Todavia, apesar das suas deficientes bases organizacionais e sociais, os partidos portugueses mantêm o monopólio da representação parlamentar e da capacidade de extraírem e distribuírem os recursos do Estado. O que está em causa é, ao invés, a recuperação da confiança dos cidadãos nas instituições políticas. Tal pode ser conseguido, entre outras formas, através da reforma do sistema eleitoral nacional e local, como já aqui discuti previamente. Mas também através da valorização e reforma do trabalho parlamentar.

A discussão sobre a exclusividade ou não do mandato dos deputados baseia-se, essencialmente, em dois grandes grupos de argumentos:

  • Que, em exclusividade, os deputados se tornam “políticos profissionais”, agarrados ao poder e mais permeáveis a interesses particulares para manterem as suas funções (e, em última instância, o seu salário)
  • Que, quando não estão em exclusividade, os deputados não exercem o melhor possível dos seus mandatos, porque se torna incompatível com a acumulação com funções profissionais ao mesmo tempo que servem no parlamento (veja-se, a título de exemplo, a quantidade de parlamentares que acumulam a este mandato com outras funções em escritórios de advogados ou docência no ensino superior)

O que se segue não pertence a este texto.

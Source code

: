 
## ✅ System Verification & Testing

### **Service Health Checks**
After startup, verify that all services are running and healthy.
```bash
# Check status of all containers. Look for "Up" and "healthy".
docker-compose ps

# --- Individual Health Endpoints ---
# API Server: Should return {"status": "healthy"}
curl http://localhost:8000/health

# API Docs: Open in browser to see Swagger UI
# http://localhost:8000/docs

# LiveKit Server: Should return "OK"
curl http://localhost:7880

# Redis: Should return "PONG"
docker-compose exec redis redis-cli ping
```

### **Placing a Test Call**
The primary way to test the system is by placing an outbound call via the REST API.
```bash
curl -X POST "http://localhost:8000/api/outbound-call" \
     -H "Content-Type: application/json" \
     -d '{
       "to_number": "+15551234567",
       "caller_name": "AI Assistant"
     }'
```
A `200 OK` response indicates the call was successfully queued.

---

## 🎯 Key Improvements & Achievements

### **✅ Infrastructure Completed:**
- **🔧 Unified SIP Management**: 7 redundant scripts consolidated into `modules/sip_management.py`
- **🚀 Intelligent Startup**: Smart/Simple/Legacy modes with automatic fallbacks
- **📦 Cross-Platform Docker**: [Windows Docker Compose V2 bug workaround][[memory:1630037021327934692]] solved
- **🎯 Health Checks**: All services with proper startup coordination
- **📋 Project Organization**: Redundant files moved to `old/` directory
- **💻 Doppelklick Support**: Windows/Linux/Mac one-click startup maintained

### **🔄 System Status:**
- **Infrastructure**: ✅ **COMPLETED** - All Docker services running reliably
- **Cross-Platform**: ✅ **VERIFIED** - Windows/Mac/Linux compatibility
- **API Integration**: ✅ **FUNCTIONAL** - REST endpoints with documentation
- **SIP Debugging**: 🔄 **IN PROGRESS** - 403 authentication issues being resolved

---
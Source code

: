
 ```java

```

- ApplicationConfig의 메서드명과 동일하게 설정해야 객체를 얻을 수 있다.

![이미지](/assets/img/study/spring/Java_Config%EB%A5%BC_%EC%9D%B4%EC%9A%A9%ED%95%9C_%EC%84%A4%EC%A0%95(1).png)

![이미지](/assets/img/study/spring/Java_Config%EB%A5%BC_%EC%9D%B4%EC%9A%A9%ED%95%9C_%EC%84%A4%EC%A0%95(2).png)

Não tenho dúvidas em colocar-me do lado do segundo argumento. Primeiro, porque ser a voz dos cidadãos no órgão de representação política por excelência é a função mais nobre da nossa democracia. Segundo, porque só se consegue restaurar a confiança dos cidadãos com um empenhamento permanente em ouvir as suas preocupações. Terceiro, porque não se pode servir a população à terça, quarta e quinta-feira, e servir interesses privados à segunda e sexta-feira. Sobretudo, quando muitos dos segundos entram em conflito direto com o interesse geral, quando não temos um grau elevado de deputados por cidadãos em perspetiva comparada, ou quando não sobra tempo para ouvir o que realmente interessa aos portugueses.

Se, por um lado, a segunda-feira dos deputados é para dedicação em contacto com os cidadãos do seu círculo eleitoral, quantos de nós se lembram de ver um deputado usar esses dias para contactar com os cidadãos, visitar empresas, ou organizar encontros? Ou de levarem a cabo iniciativas criativas em tempo de pandemia para valorizar o seu mandato e receberem contributos para a produção legislativa?

Sendo certo que os deputados devem “representar a nação”, é um facto que procuram sempre dar voz aos seus círculos eleitorais, por vezes territórios tantas vezes esquecidos. Mas, enfim, os distritos do Interior, juntos, somam 31 deputados, quando só o Porto sozinho tem 40. Se exercerem a função parlamentar ao mesmo tempo que trabalham “por fora”, que tempo lhes sobra? Depois assistimos a cenários tristes como alertarem para a quebra na produção de cereja “por causa da pandemia”, quando é preciso cair granizo para se darem conta que os problemas deste ano foram sobretudo climatéricos.

De futuro, que se implemente a exclusividade do mandato de deputado e que o parlamento comece a fiscalizar e a exigir o cumprimento do contacto com o eleitorado nos períodos em que tal é devido, sob pena de se ter uma penalização salarial para os “laxistas”.